Birmingham, which invested in an Abbott unit called Abbott Laboratories Vascular Enterprises Ltd (ALVE), contends ZoMaxx was a commercially viable product on a path to obtaining regulatory approval for sale in Europe and the United States.
Abbott, based in suburban Chicago, stopped development of the ZoMaxx stent in October 2006 and said it would focus on developing another drug-coated stent called Xience, which it acquired from Guidant in April 2006.

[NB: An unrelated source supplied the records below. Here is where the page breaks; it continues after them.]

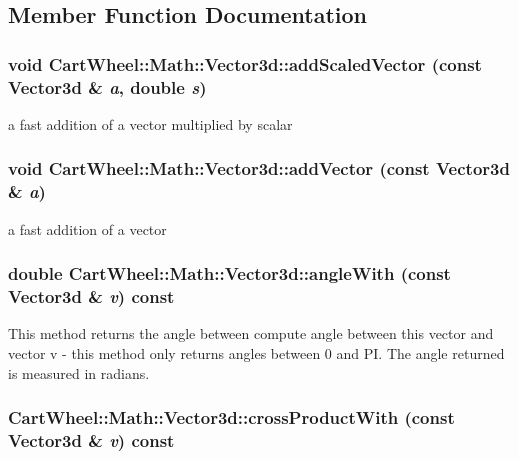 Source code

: \subsection{Member Function Documentation}
\hypertarget{classCartWheel_1_1Math_1_1Vector3d_a8ef8f6c9b8a37b326230866271036129}{
\subsubsection[{addScaledVector}]{\setlength{\rightskip}{0pt plus 5cm}void CartWheel::Math::Vector3d::addScaledVector (const {\bf Vector3d} \& {\em a}, \/  double {\em s})}}
\label{classCartWheel_1_1Math_1_1Vector3d_a8ef8f6c9b8a37b326230866271036129}
a fast addition of a vector multiplied by scalar \hypertarget{classCartWheel_1_1Math_1_1Vector3d_a73161833fe21aebbdaebaaa8efd95603}{
\subsubsection[{addVector}]{\setlength{\rightskip}{0pt plus 5cm}void CartWheel::Math::Vector3d::addVector (const {\bf Vector3d} \& {\em a})}}
\label{classCartWheel_1_1Math_1_1Vector3d_a73161833fe21aebbdaebaaa8efd95603}
a fast addition of a vector \hypertarget{classCartWheel_1_1Math_1_1Vector3d_a5a81a069ee08897a24a6dc60c12d463d}{
\subsubsection[{angleWith}]{\setlength{\rightskip}{0pt plus 5cm}double CartWheel::Math::Vector3d::angleWith (const {\bf Vector3d} \& {\em v}) const}}
\label{classCartWheel_1_1Math_1_1Vector3d_a5a81a069ee08897a24a6dc60c12d463d}
This method returns the angle between compute angle between this vector and vector v -\/ this method only returns angles between 0 and PI. The angle returned is measured in radians. \hypertarget{classCartWheel_1_1Math_1_1Vector3d_a00283de03507da30bf2a9e8ce84b22bd}{
\subsubsection[{crossProductWith}]{ CartWheel::Math::Vector3d::crossProductWith (const {\bf Vector3d} \& {\em v}) const}}
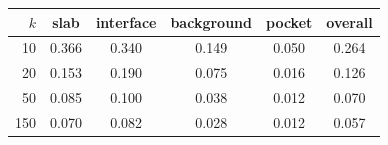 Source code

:\begin{tabular}{r cccc c}
\hline
$k$ & slab & interface & background & pocket & overall \\
\hline
10 & 0.366 & 0.340 & 0.149 & 0.050 & 0.264 \\
20 & 0.153 & 0.190 & 0.075 & 0.016 & 0.126 \\
50 & 0.085 & 0.100 & 0.038 & 0.012 & 0.070 \\
150 & 0.070 & 0.082 & 0.028 & 0.012 & 0.057 \\
\hline
\end{tabular}
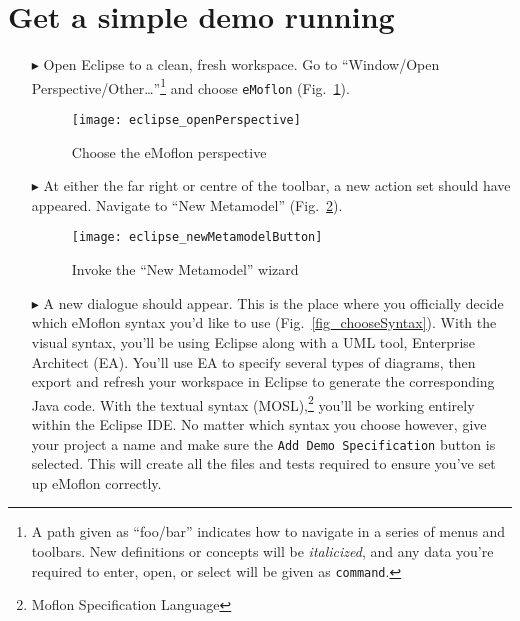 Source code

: \newpage
\genHeader

\section{Get a simple demo running}


\begin{itemize}
\hypertarget{simpleDemo common}{} 
\item[$\blacktriangleright$] Open Eclipse to a clean, fresh workspace. Go to ``Window/Open Perspective/Other\ldots''\footnote{A path given as ``foo/bar''
indicates how to navigate in a series of menus and toolbars. New definitions or concepts will be \emph{italicized}, and any data you're required to enter,
open, or select will be given as \texttt{command}.} and choose \texttt{eMoflon} (Fig.~\ref{fig_eclipse}).

\begin{figure}[htbp]
	\centering
  \texttt{[image: eclipse\_openPerspective]}
	\caption{Choose the eMoflon perspective}
	\label{fig_eclipse}
\end{figure} 

\item[$\blacktriangleright$] At either the far right or centre of the toolbar, a new action set should have appeared. Navigate to ``New Metamodel''
(Fig.~\ref{fig_eclipseNewMetamodelButton}).

\vspace{0.5cm}
\begin{figure}[htbp]
	\centering
  \texttt{[image: eclipse\_newMetamodelButton]}
	\caption{Invoke the ``New Metamodel'' wizard}
	\label{fig_eclipseNewMetamodelButton}
\end{figure}

\newpage

\item[$\blacktriangleright$] A new dialogue should appear. This is the place where you officially decide which eMoflon syntax you'd like to use
(Fig.~\ref{fig_chooseSyntax}). With the visual syntax, you'll be using Eclipse along with a UML tool, Enterprise Architect (EA). You'll use EA to specify
several types of diagrams, then export and refresh your workspace in Eclipse to generate the corresponding Java code. With the textual syntax
(MOSL),\footnote{Moflon Specification Language} you'll be working entirely within the Eclipse IDE. No matter which syntax you choose however, give your project
a name and make sure the \texttt{Add Demo Specification} button is selected. This will create all the files and tests required to ensure you've set up eMoflon
correctly.


\end{itemize}
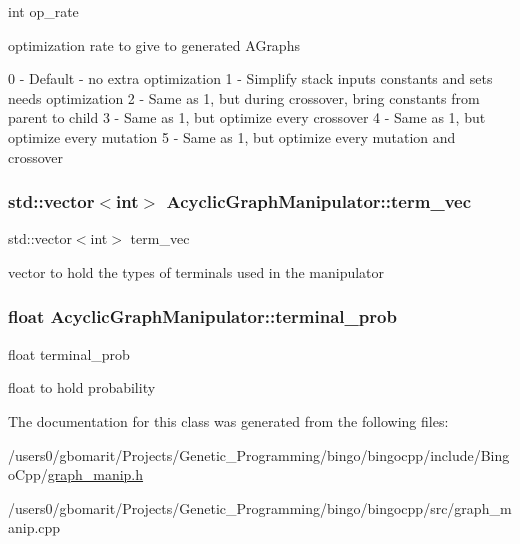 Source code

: int op\+\_\+rate 

optimization rate to give to generated A\+Graphs

0 -\/ Default -\/ no extra optimization 1 -\/ Simplify stack inputs constants and sets needs optimization 2 -\/ Same as 1, but during crossover, bring constants from parent to child 3 -\/ Same as 1, but optimize every crossover 4 -\/ Same as 1, but optimize every mutation 5 -\/ Same as 1, but optimize every mutation and crossover 
\subsubsection[{\texorpdfstring{term\+\_\+vec}{term_vec}}]{\setlength{\rightskip}{0pt plus 5cm}std\+::vector$<$int$>$ Acyclic\+Graph\+Manipulator\+::term\+\_\+vec}\hypertarget{classAcyclicGraphManipulator_a4eae07e6d85c11dd5c24e74beecb2682}{}\label{classAcyclicGraphManipulator_a4eae07e6d85c11dd5c24e74beecb2682}


std\+::vector$<$int$>$ term\+\_\+vec 

vector to hold the types of terminals used in the manipulator 
\subsubsection[{\texorpdfstring{terminal\+\_\+prob}{terminal_prob}}]{\setlength{\rightskip}{0pt plus 5cm}float Acyclic\+Graph\+Manipulator\+::terminal\+\_\+prob}\hypertarget{classAcyclicGraphManipulator_a0b11805aca890b75517094e6afd98875}{}\label{classAcyclicGraphManipulator_a0b11805aca890b75517094e6afd98875}


float terminal\+\_\+prob 

float to hold probability 

The documentation for this class was generated from the following files\+:\begin{DoxyCompactItemize}
\item 
/users0/gbomarit/\+Projects/\+Genetic\+\_\+\+Programming/bingo/bingocpp/include/\+Bingo\+Cpp/\hyperlink{graph__manip_8h}{graph\+\_\+manip.\+h}\item 
/users0/gbomarit/\+Projects/\+Genetic\+\_\+\+Programming/bingo/bingocpp/src/graph\+\_\+manip.\+cpp\end{DoxyCompactItemize}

An Abbott spokesman said the lawsuit was "without merit."
"Abbott has met its contractual obligations and we are confident we will prevail," said Abbott spokesman Kurt Ebenhoch.
Stents are small mesh tubes used to prop open arteries after doctors have cleared them of blockages. Some versions have a drug coating meant to keep the vessels from reclogging.
According to the complaint, Birmingham said it and other investors provided $182.7 million to ALVE as part of a research and funding agreement for development and commercialization of pharmaceutical products and devices including ZoMaxx.
Birmingham said it provided $60 million of that total, in exchange for the right to future milestone and royalty payments.
Birmingham said Abbott reported it had spent more than $31 million of the investors' funds on ZoMaxx in 2005 and $27.9 million in 2006, according to the suit. (Reporting by Susan Kelly, editing by Leslie Gevirtz and Carol Bishopric)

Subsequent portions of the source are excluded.